You know what my dating philosophy is? Until we have the Big Talk about going exclusive – and I believe in a minimum of three months of test drives before I make a purchase – I am Single and Dating. I might be having dinner with someone else. I might be shagging them. I might be sitting at home eating pickles out of the jar with a mud mask on my face. I might be trying out for roller derby. Most likely, I am drinking. But one way or another, it’s not really any of your business.

Basic ground rules include:

1) I will not pretend that I am seeing you exclusively.

2) Nonetheless, I will not be sharing details; nor will I ask them of you (DON’T ASK, DON’T TELL, if you like your phrases catchy).

3) Don’t trample all over my heart, and I will attempt to not puncture your own with my sexy, sexy stillettos.

4) We will refrain from saying “I love you,” no matter how intoxicated on drink, drug, candlelight, or screwing we may be, because this leads to unnecessary confusion and usually crying.

5) I will always use a rubber, with or without you, and expect you to do the same. Similarly, Blowjobs are for Boyfriends (TM). We will not be oral sexing because contrary to what you’ve not learned in your abstinence-only sex ed program, oral is an expedient way to share disease and does, in fact, “count.”

6) I will not query your previous number of sexual partners, and you will not ask mine, because nobody ends up happy or wants to think of themselves as #8 or #123. And anyway, we’re both lying and we both know it.
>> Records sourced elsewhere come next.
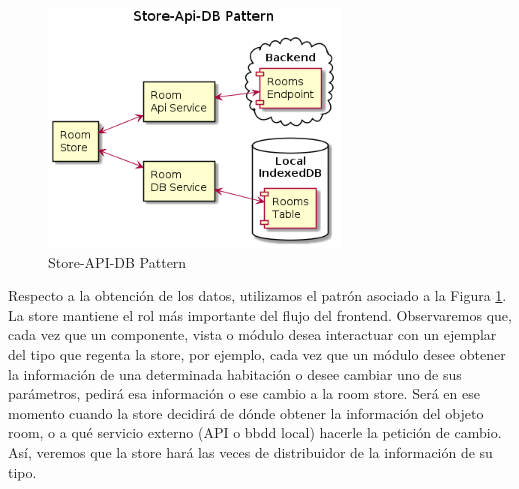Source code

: \vspace{1cm}

\begin{figure}[hbt!]
\centering
\includegraphics[height=2.5in]{figures/diagrams/front/architecture/store-api-db-pattern.png}
\caption[store-api-db-pattern]{Store-API-DB Pattern\footnotemark}
\label{fig:front-store-api-db}
\end{figure}

Respecto a la obtención de los datos, utilizamos el patrón asociado a la Figura \ref{fig:front-store-api-db}. La store mantiene el rol más importante del flujo del frontend. Observaremos que, cada vez que un componente, vista o módulo desea interactuar con un ejemplar del tipo que regenta la store, por ejemplo, cada vez que un módulo desee obtener la información de una determinada habitación o desee cambiar uno de sus parámetros, pedirá esa información o ese cambio a la room store. Será en ese momento cuando la store decidirá de dónde obtener la información del objeto room, o a qué servicio externo (API o \gls{bbdd} local) hacerle la petición de cambio. Así, veremos que la store hará las veces de distribuidor de la información de su tipo.

\vspace{1cm}

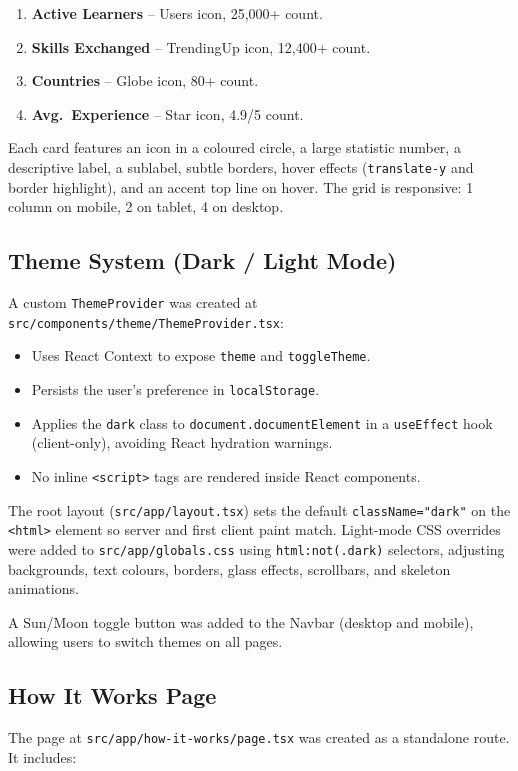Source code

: \documentclass[12pt,a4paper]{report}
\begin{document}
\begin{enumerate}[noitemsep]
  \item \textbf{Active Learners} -- Users icon, 25,000+ count.
  \item \textbf{Skills Exchanged} -- TrendingUp icon, 12,400+ count.
  \item \textbf{Countries} -- Globe icon, 80+ count.
  \item \textbf{Avg.\ Experience} -- Star icon, 4.9/5 count.
\end{enumerate}

\noindent Each card features an icon in a coloured circle, a large statistic
number, a descriptive label, a sublabel, subtle borders, hover effects
(\texttt{translate-y} and border highlight), and an accent top line on hover.
The grid is responsive: 1 column on mobile, 2 on tablet, 4 on desktop.

\subsection{Theme System (Dark / Light Mode)}
A custom \texttt{ThemeProvider} was created at
\texttt{src/components/theme/ThemeProvider.tsx}:

\begin{itemize}[noitemsep]
  \item Uses React Context to expose \texttt{theme} and \texttt{toggleTheme}.
  \item Persists the user's preference in \texttt{localStorage}.
  \item Applies the \texttt{dark} class to \texttt{document.documentElement} in
        a \texttt{useEffect} hook (client-only), avoiding React hydration
        warnings.
  \item No inline \texttt{<script>} tags are rendered inside React components.
\end{itemize}

The root layout (\texttt{src/app/layout.tsx}) sets the default
\texttt{className="dark"} on the \texttt{<html>} element so server and first
client paint match.  Light-mode CSS overrides were added to
\texttt{src/app/globals.css} using \texttt{html:not(.dark)} selectors,
adjusting backgrounds, text colours, borders, glass effects, scrollbars, and
skeleton animations.

A Sun/Moon toggle button was added to the Navbar (desktop and mobile), allowing
users to switch themes on all pages.

\subsection{How It Works Page}
The page at \texttt{src/app/how-it-works/page.tsx} was created as a standalone
route.  It includes:
\end{document}
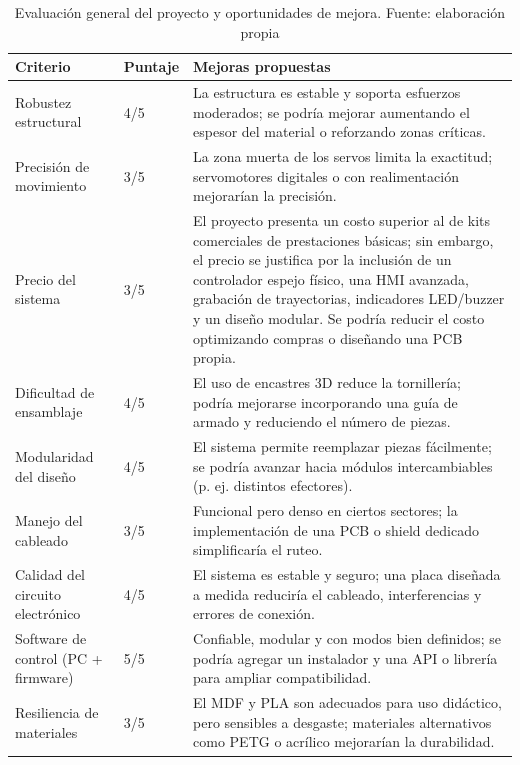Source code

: \begin{table}[H]
\centering
\caption{Evaluación general del proyecto y oportunidades de mejora. Fuente: elaboración propia}\label{tab:evaluacion_proyecto}
\begin{tabular}{p{} p{} p{}}
\toprule
\textbf{Criterio} & \textbf{Puntaje} & \textbf{Mejoras propuestas} \\
\midrule

Robustez estructural & 4/5 &
La estructura es estable y soporta esfuerzos moderados; se podría mejorar aumentando el espesor del material o reforzando zonas críticas. \\

Precisión de movimiento & 3/5 &
La zona muerta de los servos limita la exactitud; servomotores digitales o con realimentación mejorarían la precisión. \\

Precio del sistema & 3/5 &
El proyecto presenta un costo superior al de kits comerciales de prestaciones básicas; sin embargo, el precio se justifica por la inclusión de un controlador espejo físico, una HMI avanzada, grabación de trayectorias, indicadores LED/buzzer y un diseño modular. Se podría reducir el costo optimizando compras o diseñando una PCB propia. \\

Dificultad de ensamblaje & 4/5 &
El uso de encastres 3D reduce la tornillería; podría mejorarse incorporando una guía de armado y reduciendo el número de piezas. \\

Modularidad del diseño & 4/5 &
El sistema permite reemplazar piezas fácilmente; se podría avanzar hacia módulos intercambiables (p. ej. distintos efectores). \\

Manejo del cableado & 3/5 &
Funcional pero denso en ciertos sectores; la implementación de una PCB o shield dedicado simplificaría el ruteo. \\

Calidad del circuito electrónico & 4/5 &
El sistema es estable y seguro; una placa diseñada a medida reduciría el cableado, interferencias y errores de conexión. \\

Software de control (PC + firmware) & 5/5 &
Confiable, modular y con modos bien definidos; se podría agregar un instalador y una API o librería para ampliar compatibilidad. \\

Resiliencia de materiales & 3/5 &
El MDF y PLA son adecuados para uso didáctico, pero sensibles a desgaste; materiales alternativos como PETG o acrílico mejorarían la durabilidad. \\
\bottomrule
\end{tabular}
\end{table}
7) Any Spare Toothbrushes Unknown to You in my possession will be hidden before you enter my abode; likewise, please ensure that any foreign bras are unobtrusively located and will not become tangled around my ankles at the bottom of your bedsheets. This is called courtesy.

8) We will not talk on the phone every day. We will not see each other every night. We will not abandon our friends, hobbies, and lifestyles to wrap ourselves in a coccoon of infatuation that is illusory, fleeting, and ultimately embarrassing. We will avoid overly affectionate nicknames and discussion of long-term plans to a) swim with the dolphins in Cabo b) run with the bulls in Pamplona c) babysit your sister’s children for a weekend d) roadtrip in a Winnebago or e) other excessively romantic and “coupley” activities. Joint trips to the supermarket should be undertaken carefully, lest I playfully chuck frozen tacos into your cart for dinner or you sweetly try to replace my Lean Cuisines with fresh pasta and zuchinni in an attempt to better my diet. Dogwalking while holding hands, while acceptable, should not occur more frequently than twice a week.

9) Babies will be discussed only in the most abstract terms possible. They may be referred to as “critters.”

10) In the event we find ourselves in Big Talk territory, we will quietly but definitively severe any remaining romantic complications and progress to Phase 2. Additionally, full sexual health screenings and subsequent disclosure are mandatory, because I believe in both romance AND chlamydia. “Love in the Time of Gonnorrhea” was not on my high school reading syllabus and will not be in my bedroom without my informed consent.

And yet, I screw up every time. I don’t abide by my own rules or consistently subscribe to my own philosophy because the water in actual relationships is a lot muddier than expected (not to mention full of snakes, undertows, and probably nuclear waste). When you fall for someone, you fall, no matter how cynical you thought you were or how prickly your exterior. More to come, but first: What are your Rules of Engagement?